Yolculukta Yedigey'in zihni sürekli meşguldur. Kazangarb ile arkadaşlıkları, Abutalip'in karısı Zarife'ye olan yasak aşkı, tren istasyonunda yaşadıkları hepsi gözünün önünden bir bir film şeridi gibi geçmektedir.
Ayrıca kitapta bahsedilen "Nayman Ana Türbesi'nin" acıklı da bir hikayesi vardır. Değinmezsek olmaz. O zamanlar Juan Juanlar diye bir kavim yaşarmış. Juan Juanlar, özek bozkırlarında Naymanlara zulmederek burada topraklarını ele geçiriyormuş. Bu nedenle de bölge halkına birçok zulüm yapmışlar. Bu zulümlerden biri de deve derisinin Naymanların kafasına geçirilmesi ve sıcak altında bekletilmeleridir. Sıcak altında beklerken, deri büzüşmekte ve çok derin bir acı vermektedir. Bu acı insanları ya öldürmekte ya da mankurtlaştırmaktadır.

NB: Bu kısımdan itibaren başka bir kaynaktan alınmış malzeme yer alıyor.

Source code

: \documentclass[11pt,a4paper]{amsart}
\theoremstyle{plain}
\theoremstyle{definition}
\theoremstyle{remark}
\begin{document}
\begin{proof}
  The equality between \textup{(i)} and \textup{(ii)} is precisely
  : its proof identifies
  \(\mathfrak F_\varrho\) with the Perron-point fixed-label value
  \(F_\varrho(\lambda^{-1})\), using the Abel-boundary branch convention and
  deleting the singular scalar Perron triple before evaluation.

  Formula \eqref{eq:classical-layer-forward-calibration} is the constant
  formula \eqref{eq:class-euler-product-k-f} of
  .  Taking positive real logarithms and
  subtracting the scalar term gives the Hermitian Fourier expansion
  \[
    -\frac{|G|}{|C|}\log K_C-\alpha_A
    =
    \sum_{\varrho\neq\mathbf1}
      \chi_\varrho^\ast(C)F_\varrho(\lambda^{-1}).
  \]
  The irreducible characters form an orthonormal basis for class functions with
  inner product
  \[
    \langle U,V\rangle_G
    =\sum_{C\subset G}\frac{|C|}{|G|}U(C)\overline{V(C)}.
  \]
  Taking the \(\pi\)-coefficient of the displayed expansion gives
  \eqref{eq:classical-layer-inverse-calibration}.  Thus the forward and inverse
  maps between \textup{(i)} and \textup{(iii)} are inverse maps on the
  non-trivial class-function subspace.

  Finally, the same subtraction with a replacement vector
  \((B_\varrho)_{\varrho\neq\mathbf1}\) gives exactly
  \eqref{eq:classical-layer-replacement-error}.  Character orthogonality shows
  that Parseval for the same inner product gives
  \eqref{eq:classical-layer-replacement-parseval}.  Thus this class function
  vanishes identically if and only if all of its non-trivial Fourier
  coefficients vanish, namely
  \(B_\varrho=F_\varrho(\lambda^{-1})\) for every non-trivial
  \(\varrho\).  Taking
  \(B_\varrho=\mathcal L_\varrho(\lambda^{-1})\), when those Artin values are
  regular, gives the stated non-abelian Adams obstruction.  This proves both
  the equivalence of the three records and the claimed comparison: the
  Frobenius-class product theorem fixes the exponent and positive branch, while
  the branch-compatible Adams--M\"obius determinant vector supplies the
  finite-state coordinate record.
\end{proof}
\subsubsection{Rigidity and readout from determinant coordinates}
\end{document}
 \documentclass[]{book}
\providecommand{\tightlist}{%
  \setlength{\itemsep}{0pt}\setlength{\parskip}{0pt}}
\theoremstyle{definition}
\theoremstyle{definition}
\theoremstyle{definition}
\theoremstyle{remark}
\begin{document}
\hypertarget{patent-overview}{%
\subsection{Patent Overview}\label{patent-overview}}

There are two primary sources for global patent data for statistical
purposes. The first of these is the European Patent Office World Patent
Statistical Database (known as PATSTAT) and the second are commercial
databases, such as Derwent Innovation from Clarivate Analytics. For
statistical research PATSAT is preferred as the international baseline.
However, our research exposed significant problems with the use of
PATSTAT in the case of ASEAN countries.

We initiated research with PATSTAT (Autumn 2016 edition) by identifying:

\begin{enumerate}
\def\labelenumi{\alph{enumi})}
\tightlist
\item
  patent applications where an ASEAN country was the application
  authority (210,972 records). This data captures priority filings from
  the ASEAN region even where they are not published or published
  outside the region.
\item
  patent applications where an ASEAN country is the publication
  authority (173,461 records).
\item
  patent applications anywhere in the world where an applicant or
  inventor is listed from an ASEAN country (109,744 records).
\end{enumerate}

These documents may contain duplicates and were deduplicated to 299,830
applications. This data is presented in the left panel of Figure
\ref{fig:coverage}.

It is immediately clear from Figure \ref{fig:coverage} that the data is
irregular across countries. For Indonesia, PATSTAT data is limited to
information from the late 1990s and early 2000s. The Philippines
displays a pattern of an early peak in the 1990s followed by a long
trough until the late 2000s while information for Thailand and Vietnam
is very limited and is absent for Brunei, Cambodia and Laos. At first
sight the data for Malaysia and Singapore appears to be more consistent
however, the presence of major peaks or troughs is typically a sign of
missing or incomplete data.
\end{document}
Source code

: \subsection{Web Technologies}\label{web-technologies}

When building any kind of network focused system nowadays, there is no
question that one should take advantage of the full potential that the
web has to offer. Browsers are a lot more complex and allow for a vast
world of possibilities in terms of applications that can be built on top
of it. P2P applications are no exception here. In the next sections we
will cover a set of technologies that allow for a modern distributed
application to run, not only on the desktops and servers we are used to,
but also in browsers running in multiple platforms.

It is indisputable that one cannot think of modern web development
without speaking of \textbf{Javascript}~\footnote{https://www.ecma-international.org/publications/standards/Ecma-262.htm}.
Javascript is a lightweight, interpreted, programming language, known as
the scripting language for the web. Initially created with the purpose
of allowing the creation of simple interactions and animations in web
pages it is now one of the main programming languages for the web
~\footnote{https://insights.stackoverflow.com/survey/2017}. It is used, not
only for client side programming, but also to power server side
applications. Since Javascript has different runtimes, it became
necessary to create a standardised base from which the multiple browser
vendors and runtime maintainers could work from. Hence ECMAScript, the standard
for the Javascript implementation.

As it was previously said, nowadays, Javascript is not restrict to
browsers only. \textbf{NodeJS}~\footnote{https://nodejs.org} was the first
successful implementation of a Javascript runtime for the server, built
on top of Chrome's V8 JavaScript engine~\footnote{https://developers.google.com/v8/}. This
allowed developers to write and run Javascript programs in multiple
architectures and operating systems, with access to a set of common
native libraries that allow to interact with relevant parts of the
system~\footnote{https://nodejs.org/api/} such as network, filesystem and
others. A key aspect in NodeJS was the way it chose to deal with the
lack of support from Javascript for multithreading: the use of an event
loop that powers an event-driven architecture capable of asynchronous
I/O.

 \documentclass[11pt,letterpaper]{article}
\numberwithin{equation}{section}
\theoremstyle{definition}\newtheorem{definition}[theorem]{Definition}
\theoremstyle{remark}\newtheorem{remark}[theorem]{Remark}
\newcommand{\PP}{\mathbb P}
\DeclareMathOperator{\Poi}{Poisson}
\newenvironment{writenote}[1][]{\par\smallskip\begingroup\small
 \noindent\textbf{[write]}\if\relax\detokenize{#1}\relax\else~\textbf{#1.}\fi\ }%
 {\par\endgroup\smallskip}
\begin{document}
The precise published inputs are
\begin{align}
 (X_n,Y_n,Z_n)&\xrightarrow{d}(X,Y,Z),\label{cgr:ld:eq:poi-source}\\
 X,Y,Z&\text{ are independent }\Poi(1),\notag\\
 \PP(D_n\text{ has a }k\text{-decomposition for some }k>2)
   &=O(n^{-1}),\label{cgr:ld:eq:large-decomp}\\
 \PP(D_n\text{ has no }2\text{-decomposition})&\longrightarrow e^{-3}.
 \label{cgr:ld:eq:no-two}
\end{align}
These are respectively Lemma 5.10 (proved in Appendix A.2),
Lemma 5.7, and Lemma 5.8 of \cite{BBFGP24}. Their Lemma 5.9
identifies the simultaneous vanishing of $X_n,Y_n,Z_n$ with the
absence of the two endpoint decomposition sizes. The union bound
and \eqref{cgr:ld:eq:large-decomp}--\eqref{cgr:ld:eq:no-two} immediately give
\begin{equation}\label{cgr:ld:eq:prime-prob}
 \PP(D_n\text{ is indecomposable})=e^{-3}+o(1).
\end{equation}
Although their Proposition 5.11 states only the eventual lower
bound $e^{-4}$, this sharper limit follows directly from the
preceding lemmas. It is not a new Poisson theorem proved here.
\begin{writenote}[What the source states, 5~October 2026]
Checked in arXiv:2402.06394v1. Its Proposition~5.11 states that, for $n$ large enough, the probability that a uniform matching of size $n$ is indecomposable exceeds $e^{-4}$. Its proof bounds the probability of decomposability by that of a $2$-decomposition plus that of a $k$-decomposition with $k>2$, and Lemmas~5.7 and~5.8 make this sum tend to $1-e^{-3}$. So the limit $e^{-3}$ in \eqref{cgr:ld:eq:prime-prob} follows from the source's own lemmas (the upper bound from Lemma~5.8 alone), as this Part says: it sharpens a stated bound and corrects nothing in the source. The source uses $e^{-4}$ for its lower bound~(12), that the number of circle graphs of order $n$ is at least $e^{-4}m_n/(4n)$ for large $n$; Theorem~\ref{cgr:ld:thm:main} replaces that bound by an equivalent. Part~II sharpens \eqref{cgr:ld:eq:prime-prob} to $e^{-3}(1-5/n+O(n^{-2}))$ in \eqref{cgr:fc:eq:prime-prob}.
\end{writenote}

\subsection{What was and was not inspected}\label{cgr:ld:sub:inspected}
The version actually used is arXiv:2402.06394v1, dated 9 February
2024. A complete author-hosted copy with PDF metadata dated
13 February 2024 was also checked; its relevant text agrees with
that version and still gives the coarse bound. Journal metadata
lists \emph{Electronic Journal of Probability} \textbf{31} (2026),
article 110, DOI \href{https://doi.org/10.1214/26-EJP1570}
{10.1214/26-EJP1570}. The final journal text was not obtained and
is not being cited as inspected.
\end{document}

Mankurtlaşmak, kendini, aileni, dilini, dinini, geleneğini unutmak anlamına gelmektedir. Bu işkencenin sonunda Naymanlar kim olduğunu, nereden gelip nereye gittiğini unutmaktadır.
Bir nevi buna asimilasyon yapmak da diyebiliriz.
İşte hikayeye göre Nayman Ana'nın oğlu da mankurtkaştırılmış ve oğlu tarafından bir okla öldürülmüştür. Türbesi'nin adı da buradan gelirmiş.
Neyse bir günlük yolculuğun nihayetinde Yedigey'in Ana Beyit'e mezarlığına gelmesiyle biter.
Ama o da ne? "Nayman Ana Türbesi'nin" yerine artık bir uzay üssü kurulmuştur.
### Okur olarak son söz:
Kitabın yazıldığı dönemi.. 2. Dünya Savaşı yıllarını, düşünüyorum da Ruslar'ın Orta Asya Türk Cumhuriyetleri'ne asimilasyon politikasını uygulandığı bir dönem..
Aslında burada yazılanlardan "Mankurtlaştırılmak olayı" bana o zamanlar Türkleri asimile eden Rusları çağrıştırdı.
Naymanların kafa derisini yüzülmesi sonucu kendilerini, ailesini, geleneğini unutması gibi aynı Kırgızlıların da kendi anadillerini unutup Rusça konuşması.. Asimilasyon izlerini tesçilliyor, sanki..
Aslına bakarsanız, eser ölü bir adamın gömülmesi için geçen bir günlük sürenin anlatılmasından ziyade çok daha fazla anlam içeriyor.